Former staff ace Choi Won-tae struggled to a 5.07 ERA and a 7-6 record last year, after two consecutive seasons of sub-4.00 ERA and a combined 24 wins in 2018-2019. He tweaked with his mechanics during last season and has decided to go back to his old ways.
"I think ups and downs he had last year must have been a good learning experience for him," Hong said of the 24-year-old right-hander. "I think he was mindful of what happened last year when he laid out plans for 2021."
Hong isn't going to rush rookie fireballer Jang Jae-young into any set role just yet. The manager will allow the 18-year-old to slowly build up his pitch count and then take the mound in unofficial practice games ahead of the exhibition season, which starts on March 20.
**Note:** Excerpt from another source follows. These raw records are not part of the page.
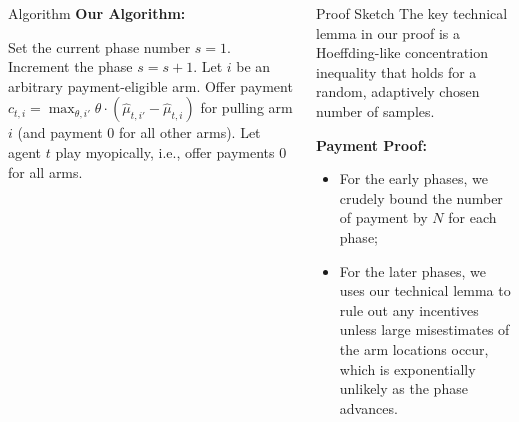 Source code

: \documentclass[final]{beamer} %
\begin{document}
\begin{frame}[t]
\begin{columns}[t]
\begin{column}{0.28\paperwidth}
\begin{block}{Algorithm}
\vspace{0.5cm}
\textbf{Our Algorithm:}
\vspace{0.5cm}

\begin{algorithmic}
\STATE Set the current phase number $s = 1$.
 {
\STATE Increment the phase $s = s + 1$.
\ENDIF
{} 
    \STATE Let $i$ be an arbitrary payment-eligible arm.
    \STATE Offer payment $c_{t,i} = \max_{\theta,i'} \theta \cdot (\hat{\mu}_{t,i'} - \hat{\mu}_{t,i})$ for pulling arm $i$ (and payment 0 for all other arms).
\ELSE
    \STATE Let agent $t$ play myopically, i.e., offer payments 0 for all arms.
\ENDIF 
}\ENDFOR
\end{algorithmic}

\end{block}


\end{column}



\begin{column}{0.28\paperwidth}


\begin{block}{Proof Sketch}
The key technical lemma in our proof is a Hoeffding-like concentration inequality that holds for a random, adaptively chosen number of samples.

\vspace{1cm}

\textbf{Payment Proof:}
\begin{itemize}[label=\textbullet]
\item For the early phases, we crudely bound the number of payment by $N$ for each phase;
\item For the later phases, we uses our technical lemma to rule out any incentives unless large misestimates of the arm locations occur, which is exponentially unlikely as the phase advances.
\end{itemize}

\vspace{1cm}


\end{block}
\end{column}
\end{columns}
\end{frame}
\end{document}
"We're going to get him up to 50 pitches in the bullpen and see how he responds," Hong said. "And then we'll keep an eye on how he fares against professional hitters for the first time during practice games. And then we'll determine his role in our pitching staff."
Hong already has a new role for another young hard thrower, An Woo-jin. Now entering his fourth season, An flamed out as a starter earlier in his career and then reinvented himself as a dominant setup man who routinely touches 160 kilometers per hour (99.5 miles per hour) with the fastball.
Among position players, Hong would like to see veteran Seo Geon-chang re-establish himself as the team's everyday second baseman.
In the past two years, the 31-year-old spent more time as the designated hitter than as second baseman while battling through multiple injuries.
"I think he just never got into any rhythm last year," Hong said. "He is one of our franchise icons. It makes a huge difference for us whether he can be our regular second baseman or not. I hope he gets in as many innings there as he can."